千葉県・勝浦の金目鯛漁(外房つりきんめ鯛)を視察しました。

漁業ブのツアーで、千葉県・勝浦の金目鯛漁を視察に伺いました。サステナブルな漁業として注目を浴びるこちらの地金目は、カツオやイカの漁獲量が激減した中で最重要魚種となっています。小型漁船組合が漁協を超えて240隻もの金目鯛漁師で地域連携しながら、漁の4時間制限や夜間操業禁止、25cm以下は再放流、また7-9月の産卵期は禁漁期にして、取り過ぎない立縄漁の漁法などさまざまな自主規制ルールで資源管理を行なっています。

金目鯛産地として長年日本一だった静岡県(下田や稲取産が有名)が取り過ぎて漁獲量が激減してしまった一方で、資源管理しながら漁獲量を低位安定維持してきた千葉県が、結果的に今や日本一の金目鯛の水揚げ地になりました。

この日は潮の流れが速くなかなか揚がりませんでしたが、流石プロ漁師さん、きちんと獲っていただき水揚げ・選別行程を見学できました。見てくださいこの美しい朱色の体と金色に輝く目!(目玉が最高に美味しいですよね)

金目鯛も今や滅多に食べない高級魚になりましたが、房総の金目鯛は栄養が良くて脂の乗った美味しさが特徴で、立縄漁は釣り糸を手で丁寧に手繰り寄せるため傷も少なく美しいのも魅力。地元の名店・割烹中むらでいただいた金目鯛の煮付けも極旨でした。

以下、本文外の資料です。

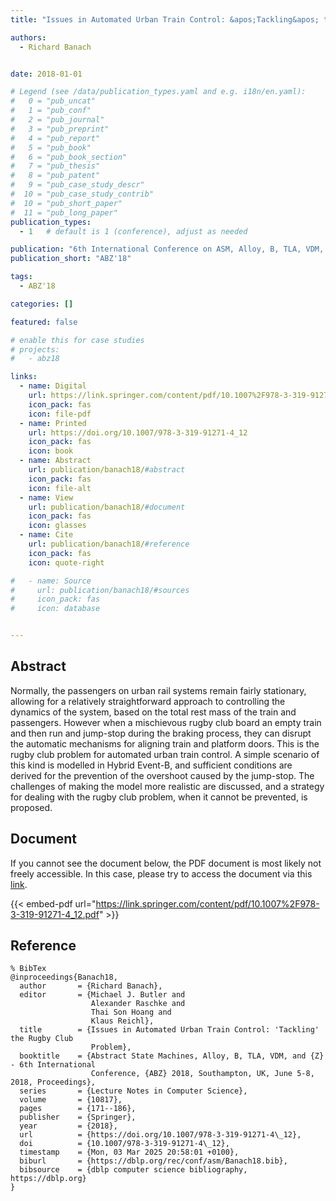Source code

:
 ```yaml
---
title: "Issues in Automated Urban Train Control: &apos;Tackling&apos; the Rugby Club Problem"

authors:
  - Richard Banach


date: 2018-01-01

# Legend (see /data/publication_types.yaml and e.g. i18n/en.yaml): 
#   0 = "pub_uncat"
#   1 = "pub_conf"
#   2 = "pub_journal"
#   3 = "pub_preprint"
#   4 = "pub_report"
#   5 = "pub_book"
#   6 = "pub_book_section"
#   7 = "pub_thesis"
#   8 = "pub_patent"
#   9 = "pub_case_study_descr"
#  10 = "pub_case_study_contrib"
#  10 = "pub_short_paper"
#  11 = "pub_long_paper"
publication_types:
  - 1   # default is 1 (conference), adjust as needed

publication: "6th International Conference on ASM, Alloy, B, TLA, VDM, and Z (ABZ'18)"
publication_short: "ABZ'18"

tags:
  - ABZ'18

categories: []

featured: false

# enable this for case studies
# projects:
#   - abz18

links:
  - name: Digital
    url: https://link.springer.com/content/pdf/10.1007%2F978-3-319-91271-4_12.pdf
    icon_pack: fas
    icon: file-pdf
  - name: Printed
    url: https://doi.org/10.1007/978-3-319-91271-4_12
    icon_pack: fas
    icon: book
  - name: Abstract
    url: publication/banach18/#abstract
    icon_pack: fas
    icon: file-alt
  - name: View
    url: publication/banach18/#document
    icon_pack: fas
    icon: glasses
  - name: Cite
    url: publication/banach18/#reference
    icon_pack: fas
    icon: quote-right

#   - name: Source
#     url: publication/banach18/#sources
#     icon_pack: fas
#     icon: database


---
```


## Abstract

Normally, the passengers on urban rail systems remain fairly stationary, allowing for a relatively straightforward approach to controlling the dynamics of the system, based on the total rest mass of the train and passengers. However when a mischievous rugby club board an empty train and then run and jump-stop during the braking process, they can disrupt the automatic mechanisms for aligning train and platform doors. This is the rugby club problem for automated urban train control. A simple scenario of this kind is modelled in Hybrid Event-B, and sufficient conditions are derived for the prevention of the overshoot caused by the jump-stop. The challenges of making the model more realistic are discussed, and a strategy for dealing with the rugby club problem, when it cannot be prevented, is proposed.

## Document

If you cannot see the document below, the PDF document is most likely not freely accessible. In this case, please try to access the document via this <a href="https://link.springer.com/content/pdf/10.1007%2F978-3-319-91271-4_12.pdf">link</a>.

{{< embed-pdf url="https://link.springer.com/content/pdf/10.1007%2F978-3-319-91271-4_12.pdf" >}}

## Reference

```
% BibTex
@inproceedings{Banach18,
  author       = {Richard Banach},
  editor       = {Michael J. Butler and
                  Alexander Raschke and
                  Thai Son Hoang and
                  Klaus Reichl},
  title        = {Issues in Automated Urban Train Control: 'Tackling' the Rugby Club
                  Problem},
  booktitle    = {Abstract State Machines, Alloy, B, TLA, VDM, and {Z} - 6th International
                  Conference, {ABZ} 2018, Southampton, UK, June 5-8, 2018, Proceedings},
  series       = {Lecture Notes in Computer Science},
  volume       = {10817},
  pages        = {171--186},
  publisher    = {Springer},
  year         = {2018},
  url          = {https://doi.org/10.1007/978-3-319-91271-4\_12},
  doi          = {10.1007/978-3-319-91271-4\_12},
  timestamp    = {Mon, 03 Mar 2025 20:58:01 +0100},
  biburl       = {https://dblp.org/rec/conf/asm/Banach18.bib},
  bibsource    = {dblp computer science bibliography, https://dblp.org}
}


```

<!-- # add information for case study papers (if available)
## Sources

- **Used formal method:**
  [ASM](/method/asm)
- **Resources and tools:**
  Asmeta

For more information, please contact the <a href ="mailto:silvia.bonfanti@unibg.it;arcaini@nii.ac.jp;angelo.gargantini@unibg.it;scandurra@unibg.it;elvinia.riccobene@unimi.it">authors</a>-->

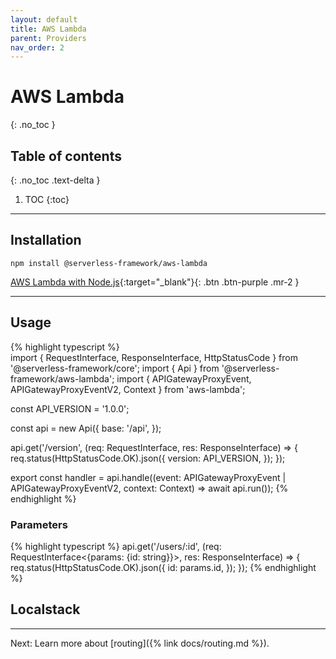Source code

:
 ```yaml
---
layout: default
title: AWS Lambda
parent: Providers
nav_order: 2
---
```


# AWS Lambda
{: .no_toc }

## Table of contents
{: .no_toc .text-delta }

1. TOC
{:toc}

---

## Installation

```shell
npm install @serverless-framework/aws-lambda
```
[AWS Lambda with Node.js](https://docs.aws.amazon.com/lambda/latest/dg/lambda-nodejs.html){:target="_blank"}{: .btn .btn-purple .mr-2 }  

---

## Usage

{% highlight typescript %}  
import { RequestInterface, ResponseInterface, HttpStatusCode } from '@serverless-framework/core';
import { Api } from '@serverless-framework/aws-lambda';
import { APIGatewayProxyEvent, APIGatewayProxyEventV2, Context } from 'aws-lambda';

const API_VERSION = '1.0.0';

const api = new Api({
  base: '/api',
});

api.get('/version', (req: RequestInterface, res: ResponseInterface) => {
  req.status(HttpStatusCode.OK).json({
    version: API_VERSION,
  });
});

export const handler = api.handle((event: APIGatewayProxyEvent | APIGatewayProxyEventV2, context: Context) => await api.run());
{% endhighlight %}

### Parameters
{% highlight typescript %}
api.get('/users/:id', (req: RequestInterface<{params: {id: string}}>, res: ResponseInterface) => {
      req.status(HttpStatusCode.OK).json({
      id: params.id,
  });
});
{% endhighlight %}

## Localstack

---

Next: Learn more about [routing]({% link docs/routing.md %}).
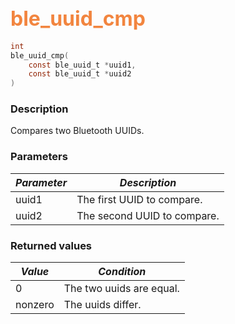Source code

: ## <font color="#F2853F" style="font-size:24pt">ble\_uuid\_cmp</font>

```c
int
ble_uuid_cmp(
    const ble_uuid_t *uuid1,
    const ble_uuid_t *uuid2
)
```

### Description

Compares two Bluetooth UUIDs.

### Parameters

| *Parameter* | *Description* |
|-------------|---------------|
| uuid1 | The first UUID to compare. |
| uuid2 | The second UUID to compare. |

### Returned values

| *Value* | *Condition* |
|---------|-------------|
| 0 | The two uuids are equal. |
| nonzero | The uuids differ. |

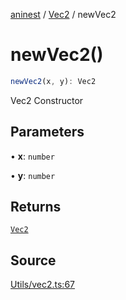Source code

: [aninest](../../index.md) / [Vec2](../index.md) / newVec2

# newVec2()

```ts
newVec2(x, y): Vec2
```

Vec2 Constructor

## Parameters

• **x**: `number`

• **y**: `number`

## Returns

[`Vec2`](../type-aliases/Vec2.md)

## Source

[Utils/vec2.ts:67](https://github.com/zphrs/aninest/blob/37209a6/src/Utils/vec2.ts#L67)
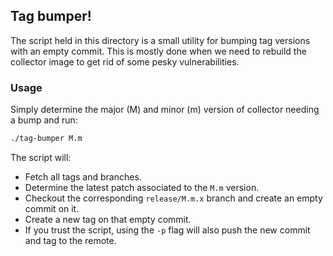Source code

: ## Tag bumper!
The script held in this directory is a small utility for bumping tag versions with an empty commit.
This is mostly done when we need to rebuild the collector image to get rid of some pesky vulnerabilities.

### Usage
Simply determine the major (M) and minor (m) version of collector needing a bump and run:
```sh
./tag-bumper M.m
```

The script will:
- Fetch all tags and branches.
- Determine the latest patch associated to the `M.m` version.
- Checkout the corresponding `release/M.m.x` branch and create an empty commit on it.
- Create a new tag on that empty commit.
- If you trust the script, using the `-p` flag will also push the new commit and tag to the remote.

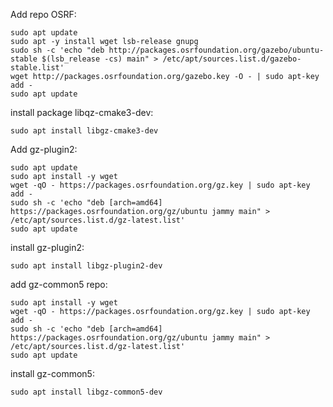 Add repo OSRF:

```
sudo apt update
sudo apt -y install wget lsb-release gnupg
sudo sh -c 'echo "deb http://packages.osrfoundation.org/gazebo/ubuntu-stable $(lsb_release -cs) main" > /etc/apt/sources.list.d/gazebo-stable.list'
wget http://packages.osrfoundation.org/gazebo.key -O - | sudo apt-key add -
sudo apt update
```

install package libqz-cmake3-dev:
```
sudo apt install libgz-cmake3-dev
```

Add gz-plugin2:
```
sudo apt update
sudo apt install -y wget
wget -qO - https://packages.osrfoundation.org/gz.key | sudo apt-key add -
sudo sh -c 'echo "deb [arch=amd64] https://packages.osrfoundation.org/gz/ubuntu jammy main" > /etc/apt/sources.list.d/gz-latest.list'
sudo apt update
```

install gz-plugin2:
```
sudo apt install libgz-plugin2-dev
```

add gz-common5 repo:
```sudo apt update
sudo apt install -y wget
wget -qO - https://packages.osrfoundation.org/gz.key | sudo apt-key add -
sudo sh -c 'echo "deb [arch=amd64] https://packages.osrfoundation.org/gz/ubuntu jammy main" > /etc/apt/sources.list.d/gz-latest.list'
sudo apt update
```

install gz-common5:
```
sudo apt install libgz-common5-dev
```
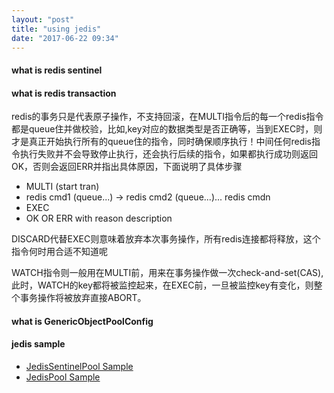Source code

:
 ```yaml
---
layout: "post"
title: "using jedis"
date: "2017-06-22 09:34"
---
```


#### what is redis sentinel
#### what is redis transaction
  redis的事务只是代表原子操作，不支持回滚，在MULTI指令后的每一个redis指令都是queue住并做校验，比如,key对应的数据类型是否正确等，当到EXEC时，则才是真正开始执行所有的queue住的指令，同时确保顺序执行！中间任何redis指令执行失败并不会导致停止执行，还会执行后续的指令，如果都执行成功则返回OK，否则会返回ERR并指出具体原因，下面说明了具体步骤
  * MULTI (start tran)
  * redis cmd1 (queue...) -> redis cmd2 (queue...)... redis cmdn
  * EXEC
  * OK OR ERR with reason description

  DISCARD代替EXEC则意味着放弃本次事务操作，所有redis连接都将释放，这个指令何时用合适不知道呢

  WATCH指令则一般用在MULTI前，用来在事务操作做一次check-and-set(CAS),此时，WATCH的key都将被监控起来，在EXEC前，一旦被监控key有变化，则整个事务操作将被放弃直接ABORT。
#### what is GenericObjectPoolConfig
#### jedis sample
* [JedisSentinelPool Sample](https://github.com/herotony/jedis/blob/master/src/test/java/redis/clients/jedis/tests/JedisSentinelPoolTest.java "Jedis Sentinel Pool官方测试示例")
* [JedisPool Sample](https://github.com/herotony/jedis/blob/master/src/test/java/redis/clients/jedis/tests/JedisPoolTest.java "Jedis Pool官方测试示例")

シーフードレガシーの孫さんに勝浦の朝市などもご案内いただいた後、午後は東京からシェフも合流して漁師さん達とのセッションを。国の一方的な基準によるTAC(漁獲可能量管理)の金目鯛への導入が、成功している厳格な自主管理のルールを逆に崩壊させてしまうという問題点の議論も。

勝浦の漁の状況を伺いながら、シェフからの視点で活け締め処理や鮮度管理などの意見を交換をしたのが漁師さんにも非常に刺激になって、今後品質をさらに高めるための実験的な取り組みも進めていく話になりました。

漁師さんは獲った魚を仲買に出した後、誰にどのように使われているか知らない事が多く、シェフや消費者の視点、また他地域の生産者の取り組みを共有するのは、非常に意義のあることだと改めて認識。そして直接流通による品質向上・ブランド化のポテンシャルも非常に高いですね。